In 1962 the large upstairs room was turned into an upstairs bar area which could be hired for private functions.
The Cheadle Floral Arts Society met at the Ex-Service Centre in February 1966; the meeting included a talk about Constance Spry, the florist who was commissioned in 1953 for the Queen’s coronation.
During the 1970s the Cheadle Auto Club would hold regular meetings and film shows here.
A public meeting was held at the Ex-Service Centre in 1976 to discuss the possible revival of a town carnival. The meeting was a great success and Cheadle celebrated the Queen’s Silver Jubilee by holding a multi-day Festival; which then became an annual event.
In 1978 “monsoon-type-weather” flooded the cellar of the bar, the Cheadle Fire Brigade came to the rescue by pumping out the water.
By the mid-1990s the British Legion had sold the building, it then becoming a pub simply called The Club. It gained a rather dubious reputation for uncleanliness during this period.
In 2005 the venue closed for a major (and badly needed) refurbishment and re-opened in July as Bar 19. Initially a membership scheme was in place but this was dropped after a short time.
Following Bar 19’s opening there were a series of noise complaints from local residents. Checks by the authorities failed to establish a major problem, although a noise limiter was installed as a precaution.
In November 2006, Becki Jones took over the bar and it was quickly discovered the noise limiter was not functioning correctly. A later visit from the authorities in June 2007, confirmed the limiter was working correctly and noise complaints had reduced.
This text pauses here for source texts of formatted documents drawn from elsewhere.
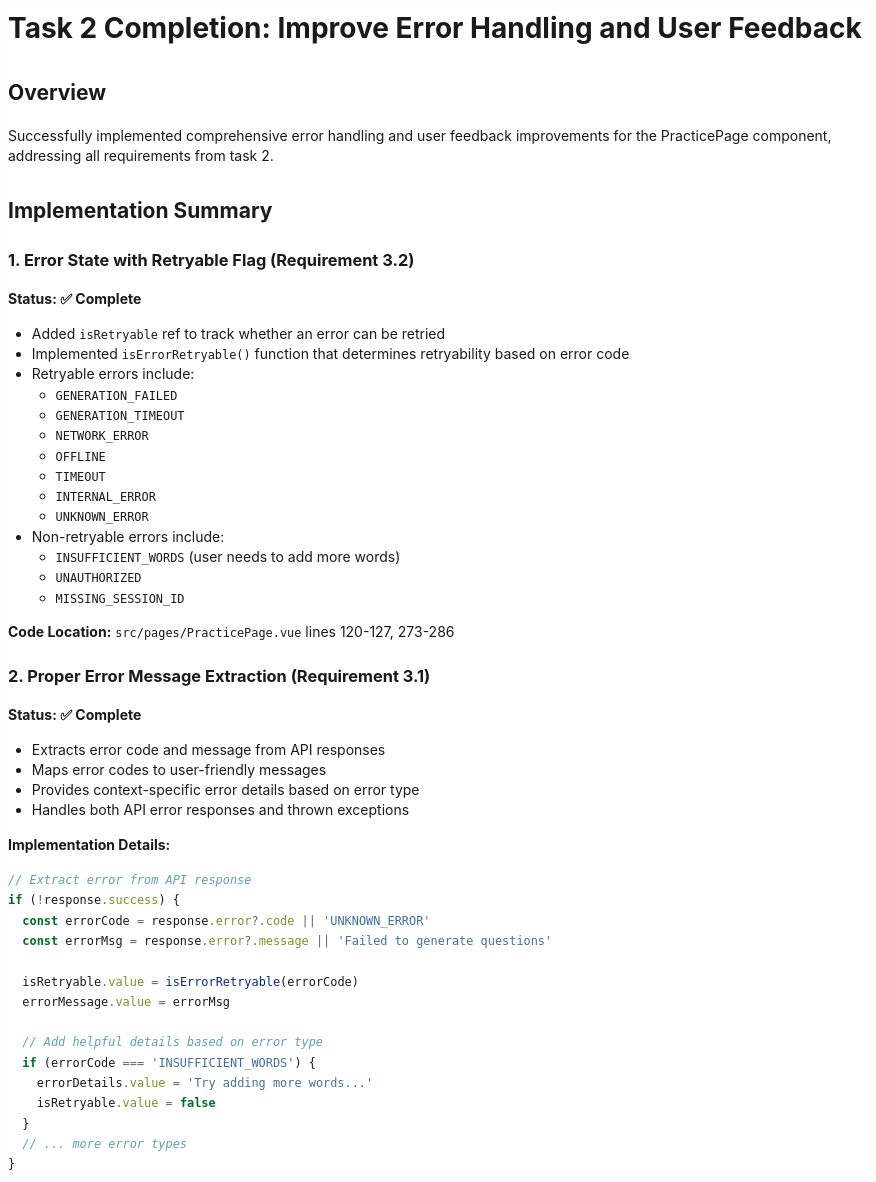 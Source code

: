 # Task 2 Completion: Improve Error Handling and User Feedback

## Overview
Successfully implemented comprehensive error handling and user feedback improvements for the PracticePage component, addressing all requirements from task 2.

## Implementation Summary

### 1. Error State with Retryable Flag (Requirement 3.2)
**Status: ✅ Complete**

- Added `isRetryable` ref to track whether an error can be retried
- Implemented `isErrorRetryable()` function that determines retryability based on error code
- Retryable errors include:
  - `GENERATION_FAILED`
  - `GENERATION_TIMEOUT`
  - `NETWORK_ERROR`
  - `OFFLINE`
  - `TIMEOUT`
  - `INTERNAL_ERROR`
  - `UNKNOWN_ERROR`
- Non-retryable errors include:
  - `INSUFFICIENT_WORDS` (user needs to add more words)
  - `UNAUTHORIZED`
  - `MISSING_SESSION_ID`

**Code Location:** `src/pages/PracticePage.vue` lines 120-127, 273-286

### 2. Proper Error Message Extraction (Requirement 3.1)
**Status: ✅ Complete**

- Extracts error code and message from API responses
- Maps error codes to user-friendly messages
- Provides context-specific error details based on error type
- Handles both API error responses and thrown exceptions

**Implementation Details:**
```typescript
// Extract error from API response
if (!response.success) {
  const errorCode = response.error?.code || 'UNKNOWN_ERROR'
  const errorMsg = response.error?.message || 'Failed to generate questions'
  
  isRetryable.value = isErrorRetryable(errorCode)
  errorMessage.value = errorMsg
  
  // Add helpful details based on error type
  if (errorCode === 'INSUFFICIENT_WORDS') {
    errorDetails.value = 'Try adding more words...'
    isRetryable.value = false
  }
  // ... more error types
}
```
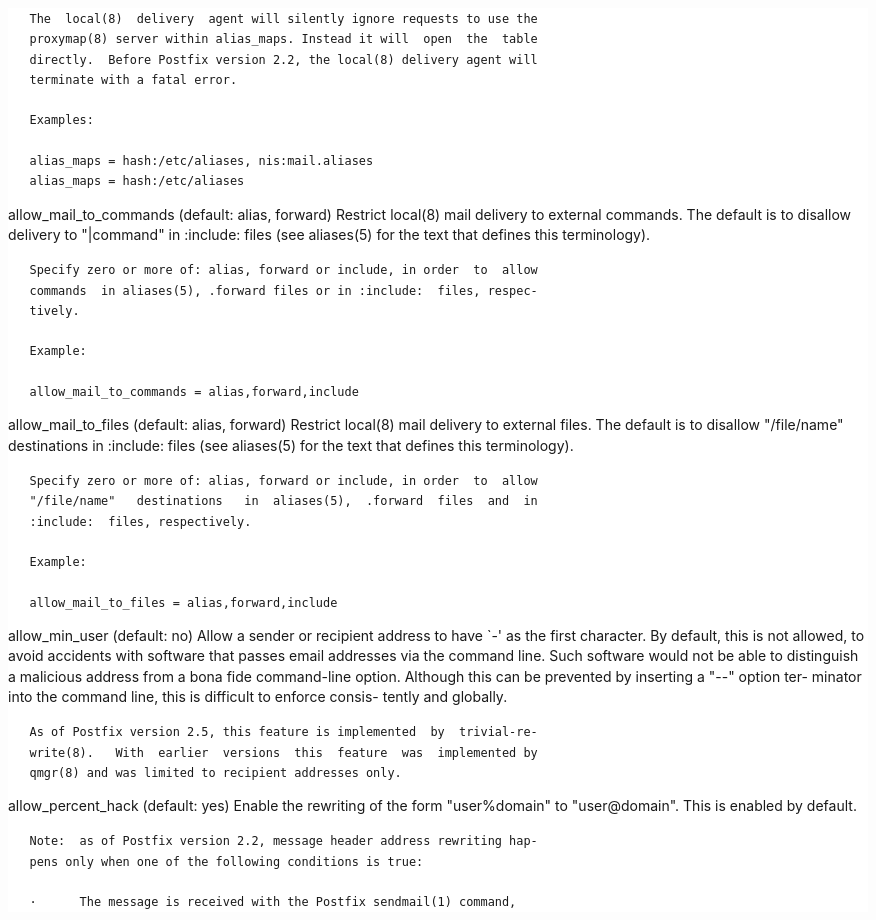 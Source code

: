        The  local(8)  delivery  agent will silently ignore requests to use the
       proxymap(8) server within alias_maps. Instead it will  open  the  table
       directly.  Before Postfix version 2.2, the local(8) delivery agent will
       terminate with a fatal error.

       Examples:

       alias_maps = hash:/etc/aliases, nis:mail.aliases
       alias_maps = hash:/etc/aliases

allow_mail_to_commands (default: alias, forward)
       Restrict local(8) mail delivery to external commands.  The  default  is
       to  disallow delivery to "|command" in :include:  files (see aliases(5)
       for the text that defines this terminology).

       Specify zero or more of: alias, forward or include, in order  to  allow
       commands  in aliases(5), .forward files or in :include:  files, respec-
       tively.

       Example:

       allow_mail_to_commands = alias,forward,include

allow_mail_to_files (default: alias, forward)
       Restrict local(8) mail delivery to external files. The  default  is  to
       disallow  "/file/name" destinations in :include:  files (see aliases(5)
       for the text that defines this terminology).

       Specify zero or more of: alias, forward or include, in order  to  allow
       "/file/name"   destinations   in  aliases(5),  .forward  files  and  in
       :include:  files, respectively.

       Example:

       allow_mail_to_files = alias,forward,include

allow_min_user (default: no)
       Allow a sender or recipient address to have `-' as the first character.
       By  default, this is not allowed, to avoid accidents with software that
       passes email addresses via the command line. Such software would not be
       able  to  distinguish a malicious address from a bona fide command-line
       option. Although this can be prevented by inserting a "--" option  ter-
       minator  into  the  command  line, this is difficult to enforce consis-
       tently and globally.

       As of Postfix version 2.5, this feature is implemented  by  trivial-re-
       write(8).   With  earlier  versions  this  feature  was  implemented by
       qmgr(8) and was limited to recipient addresses only.

allow_percent_hack (default: yes)
       Enable the rewriting of the form "user%domain" to "user@domain".   This
       is enabled by default.

       Note:  as of Postfix version 2.2, message header address rewriting hap-
       pens only when one of the following conditions is true:

       ·      The message is received with the Postfix sendmail(1) command,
The smoking ban in July resulted in more noise complaints, due to customers smoking outside.
Under Becki’s ownership Bar 19 steadily gained a loyal customer base, which was a younger crowd than some of the other pubs in Cheadle, due to the entertainment and regular themed nights – not to mention the popular Beckioke!
After celebrating 10 years at Bar 19, Becki announced to her customers via Facebook that the business had been sold to Grizzly’s Brewhouse.
The official opening of Grizzly’s Brewhouse, was at 6pm on 16th December 2016.
Mr and Mrs Robert Salt (Cheadle Post and Times 1962)
Malcolm and Shelia Coates (Cheadle Post and Times 1979)
Mark Ruhe (SMDC website July 2005)
Becki Jones (SMDC website, from Nov 2006)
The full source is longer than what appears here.